Regulation  

Banks accused of failing millions of vulnerable customers

Banks accused of failing millions of vulnerable customers

Banks are failing to identify and intervene when their customers begin suffering from conditions that affect decision-making such as dementia, a report by the Fairbanking Foundation has found.

The report covered six major banks - Barclays, Clydesdale, M&S, Lloyds, RBS and Santander - covering 75 per cent of the market.

Calling the banks' approach to millions of vulnerable customers a "major failing", the foundation urged the banking sector to overhaul its processes to protect these customers.

In particular, the report called on banks to improve protections to ensure vulnerable customers were not victims of scams and fraud.

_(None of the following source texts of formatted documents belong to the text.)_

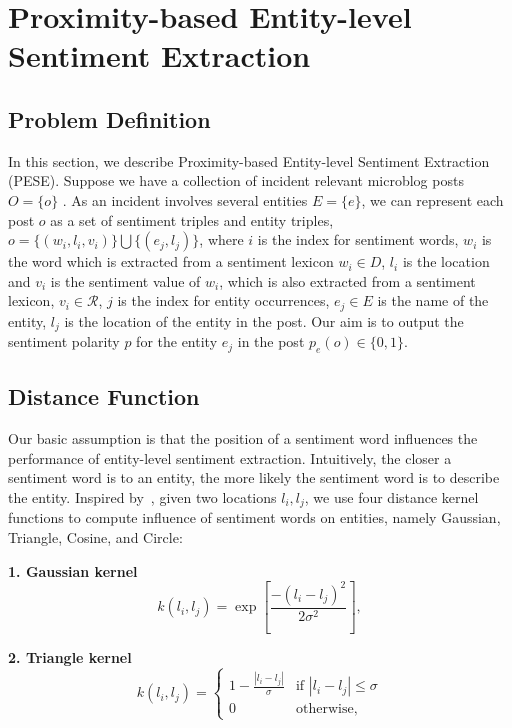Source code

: \documentclass[runningheads]{llncs}
\begin{document}
\section{Proximity-based Entity-level Sentiment Extraction}\label{sec:sentiment classification}


\subsection{Problem Definition}
In this section, we describe Proximity-based Entity-level Sentiment Extraction (PESE). Suppose we have a collection of incident relevant microblog posts $O=\{o\}$ . As an incident involves several entities $E=\{e\}$, we can represent each post $o$ as a set of sentiment triples and entity triples, $o=\{(w_i,l_i,v_i)\}\bigcup \{(e_j,l_j)\}$, where $i$ is the index for sentiment words, $w_i$ is the word which is extracted from a sentiment lexicon $w_i\in D$,  $l_i$  is the location and $v_i$ is the sentiment value of $w_i$, which is also extracted from a sentiment lexicon, $v_i \in \mathcal{R}$,  $j$ is the index for entity occurrences, $e_j\in E$ is the name of the entity, $l_j$ is the location of the entity in the post. Our aim is to output the sentiment polarity $p$ for the entity $e_j$ in the post $p_e(o)\in\{0,1\}$.

\subsection{Distance Function}

Our basic assumption is that the position of a sentiment word influences the performance of entity-level sentiment extraction. Intuitively, the closer a sentiment word is to an entity, the more likely the sentiment word is to describe the entity. Inspired by~\cite{Lv2009distancefunction}, given two locations $l_i,l_j$, we use four distance kernel functions to compute influence of sentiment words on entities, namely Gaussian, Triangle, Cosine, and Circle:

\textbf{1. Gaussian kernel}
\begin{equation}
    k(l_i,l_j) = \exp\left[\frac{-(l_i-l_j)^2}{2\sigma^2}\right],
\end{equation}

\textbf{2. Triangle kernel}
\begin{equation}
k(l_i,l_j)=\begin{cases}
1-\frac{|l_i-l_j|}{\sigma} &\mbox{if $|l_i-l_j|\leq \sigma$}\\
0 &\mbox{otherwise},
\end{cases}
\end{equation}
\end{document}
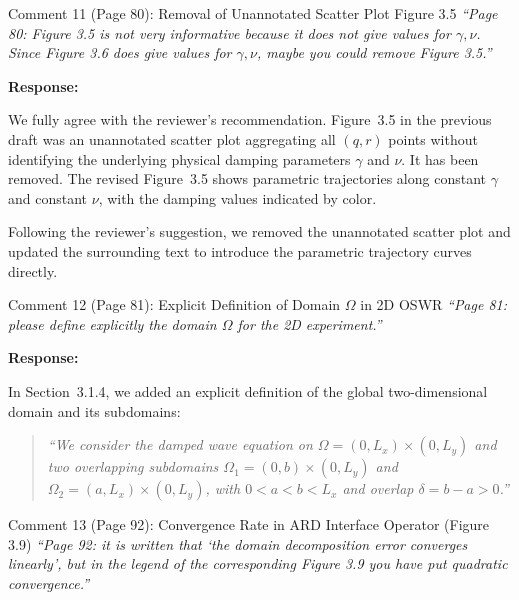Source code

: \documentclass[11pt,a4paper]{article}
\newenvironment{response}{
    \par\vspace{1mm}\noindent\textbf{\textcolor{responseframe}{Response:}}\par\vspace{1mm}
}{
    \par\vspace{3mm}
}
\begin{document}
\vspace{2mm}
\begin{revcomment}{Comment 11 (Page 80): Removal of Unannotated Scatter Plot Figure 3.5}
\emph{``Page 80: Figure 3.5 is not very informative because it does not give values for $\gamma, \nu$. Since Figure 3.6 does give values for $\gamma, \nu$, maybe you could remove Figure 3.5.''}
\end{revcomment}

\begin{response}
We fully agree with the reviewer's recommendation. Figure~3.5 in the previous draft was an unannotated scatter plot aggregating all $(q, r)$ points without identifying the underlying physical damping parameters $\gamma$ and $\nu$. It has been removed. The revised Figure~3.5 shows parametric trajectories along constant $\gamma$ and constant $\nu$, with the damping values indicated by color.

Following the reviewer's suggestion, we removed the unannotated scatter plot and updated the surrounding text to introduce the parametric trajectory curves directly.
\end{response}

\vspace{2mm}
\begin{revcomment}{Comment 12 (Page 81): Explicit Definition of Domain $\Omega$ in 2D OSWR}
\emph{``Page 81: please define explicitly the domain $\Omega$ for the 2D experiment.''}
\end{revcomment}

\begin{response}
In Section~3.1.4, we added an explicit definition of the global two-dimensional domain and its subdomains:
\begin{quote}
\emph{``We consider the damped wave equation on $\Omega = (0, L_x) \times (0, L_y)$ and two overlapping subdomains $\Omega_1 = (0, b) \times (0, L_y)$ and $\Omega_2 = (a, L_x) \times (0, L_y)$, with $0 < a < b < L_x$ and overlap $\delta=b-a>0$.''}
\end{quote}
\end{response}

\vspace{2mm}
\begin{revcomment}{Comment 13 (Page 92): Convergence Rate in ARD Interface Operator (Figure 3.9)}
\emph{``Page 92: it is written that `the domain decomposition error converges linearly', but in the legend of the corresponding Figure 3.9 you have put quadratic convergence.''}
\end{revcomment}
\end{document}
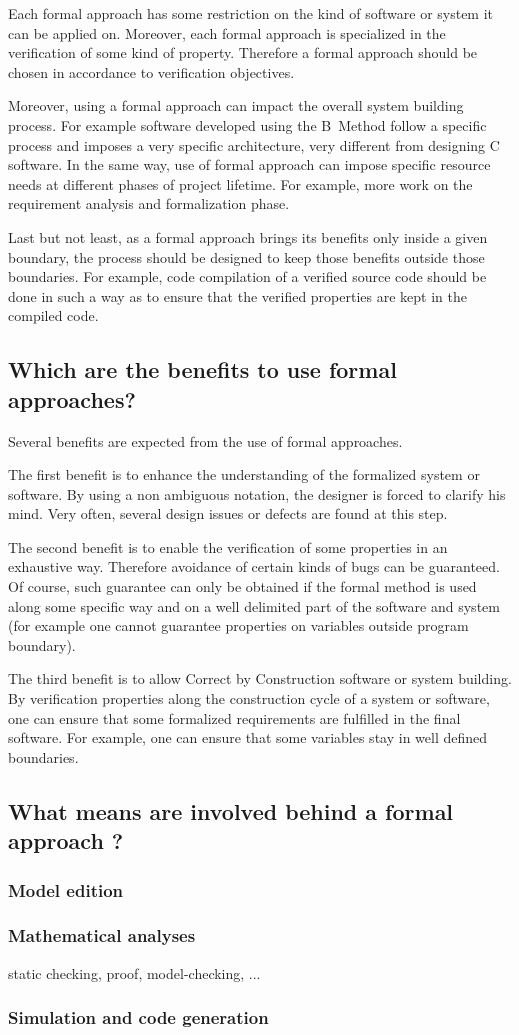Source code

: Each formal approach has some restriction on the kind of software or
system it can be applied on. Moreover, each formal approach is
specialized in the verification of some kind of property. Therefore a
formal approach should be chosen in accordance to verification
objectives.

Moreover, using a formal approach can impact the overall system
building process. For example software developed using the B~Method
follow a specific process and imposes a very specific architecture,
very different from designing C software. In the same way, use of
formal approach can impose specific resource needs at different phases
of project lifetime. For example, more work on the requirement
analysis and formalization phase.

Last but not least, as a formal approach brings its benefits only
inside a given boundary, the process should be designed to keep those
benefits outside those boundaries. For example, code compilation of a
verified source code should be done in such a way as to ensure that
the verified properties are kept in the compiled code.

\subsection{Which are the benefits to use formal approaches?}

Several benefits are expected from the use of formal approaches.

The first benefit is to enhance the understanding of the formalized
system or software. By using a non ambiguous notation, the designer is
forced to clarify his mind. Very often, several design issues or
defects are found at this step.

The second benefit is to enable the verification of some properties in
an exhaustive way. Therefore avoidance of certain kinds of bugs can be
guaranteed. Of course, such guarantee can only be obtained if the
formal method is used along some specific way and on a well delimited
part of the software and system (for example one cannot guarantee
properties on variables outside program boundary).

The third benefit is to allow Correct by Construction software or
system building. By verification properties along the construction
cycle of a system or software, one can ensure that some formalized
requirements are fulfilled in the final software. For example, one can
ensure that some variables stay in well defined boundaries.

\subsection{What means are involved behind a formal approach ?}

\subsubsection{Model edition}

\subsubsection{Mathematical analyses}
static checking, proof, model-checking, ...

\subsubsection{Simulation and code generation}

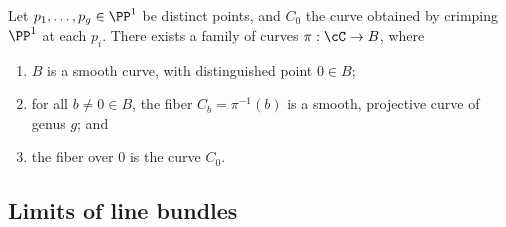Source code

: %
%


\begin{lemma}\label{specialization to cuspidal curve}
Let $p_1,\dots,p_g \in \PP^1$ be distinct points, and $C_0$ the curve obtained by 
crimping $\PP^1$ at each $p_i$. There exists a family of curves $\pi : \cC \to B$, where
\begin{enumerate}
\item $B$ is a smooth curve, with distinguished point $0 \in B$;
\item for all $b \neq 0 \in B$, the fiber $C_b = \pi^{-1}(b)$ is a smooth, projective curve of genus $g$;  and
\item the fiber over $0$ is the curve $C_0$.
\end{enumerate}
\end{lemma}


\subsection{Limits of line bundles}\label{line bundle limits}

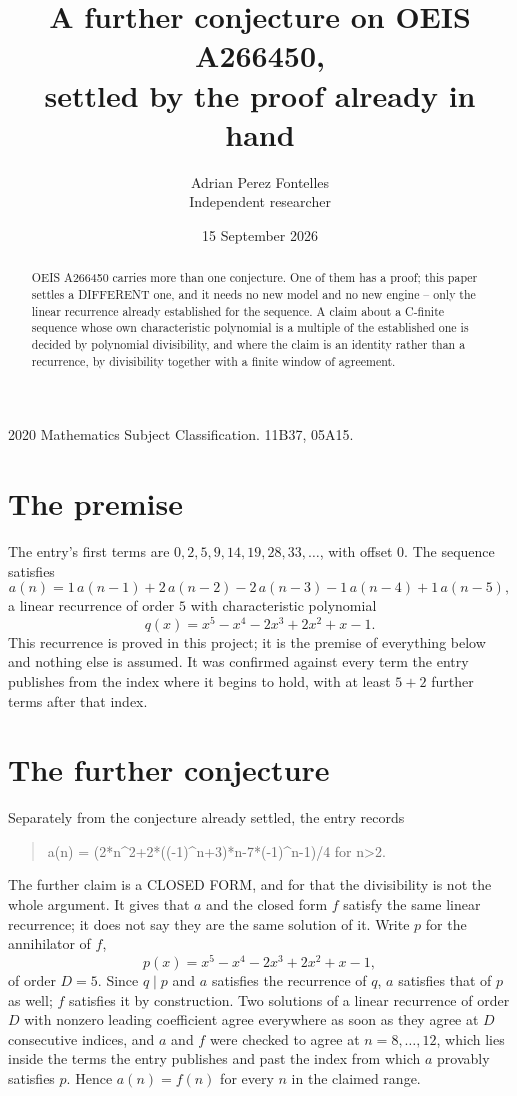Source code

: \documentclass[11pt,a4paper]{article}
\title{A further conjecture on OEIS A266450,\\ \large settled by the proof already in hand}
\author{Adrian Perez Fontelles\\ \small Independent researcher}
\date{15 September 2026}
\theoremstyle{plain}
\theoremstyle{definition}
\begin{document}
\maketitle

\begin{abstract}
OEIS A266450 carries more than one conjecture. One of them has a proof; this paper settles a
DIFFERENT one, and it needs no new model and no new engine -- only the linear recurrence already
established for the sequence. A claim about a C-finite sequence whose own characteristic
polynomial is a multiple of the established one is decided by polynomial divisibility, and where
the claim is an identity rather than a recurrence, by divisibility together with a finite window
of agreement.
\end{abstract}

\noindent\small 2020 Mathematics Subject Classification. 11B37, 05A15.\normalsize

\section{The premise}

The entry's first terms are $0, 2, 5, 9, 14, 19, 28, 33,\dots$, with offset $0$. The sequence satisfies
\[
  a(n)=1\,a(n-1) + 2\,a(n-2) - 2\,a(n-3) - 1\,a(n-4) + 1\,a(n-5) ,
\]
a linear recurrence of order $5$ with characteristic polynomial
\[
  q(x)=x^{5} - x^{4} - 2 x^{3} + 2 x^{2} + x - 1 .
\]
This recurrence is proved in this project; it is the premise of everything below and nothing else is assumed.
It was confirmed against every term the entry publishes from the index where it begins to hold,
with at least $5+2$ further terms after that index.

\section{The further conjecture}

Separately from the conjecture already settled, the entry records

\begin{quote}\raggedright a(n) = (2*n\^{}2+2*((-1)\^{}n+3)*n-7*(-1)\^{}n-1)/4 for n>2.\end{quote}

The further claim is a CLOSED FORM, and for that the divisibility is not the whole argument. It
gives that $a$ and the closed form $f$ satisfy the same linear recurrence; it does not say they
are the same solution of it. Write $p$ for the annihilator of $f$,
\[
  p(x)=x^{5} - x^{4} - 2 x^{3} + 2 x^{2} + x - 1 ,
\]
of order $D=5$. Since $q\mid p$ and $a$ satisfies the recurrence of $q$, $a$ satisfies that of
$p$ as well; $f$ satisfies it by construction. Two solutions of a linear recurrence of order $D$
with nonzero leading coefficient agree everywhere as soon as they agree at $D$ consecutive
indices, and $a$ and $f$ were checked to agree at $n=8,\dots,12$,
which lies inside the terms the entry publishes and past the index from which $a$ provably
satisfies $p$. Hence $a(n)=f(n)$ for every $n$ in the claimed range.
\end{document}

Antony Elliott, chief executive of the Fairbanking Foundation, said the National Audit Office put the number of people in the UK living with a limiting physical or mental disability at 11 million.

"We know that 800,000 people in the UK suffer from various degrees of dementia, 1.5 million people are known to have a learning disability and around 1.4 million people are on the register of the Office of The Public Guardian for a ‘lasting power of attorney’ in property and finance," he said.

"The numbers are just a few examples that illustrate that this is not a small issue that can just be swept under the carpet. Millions could potentially be affected."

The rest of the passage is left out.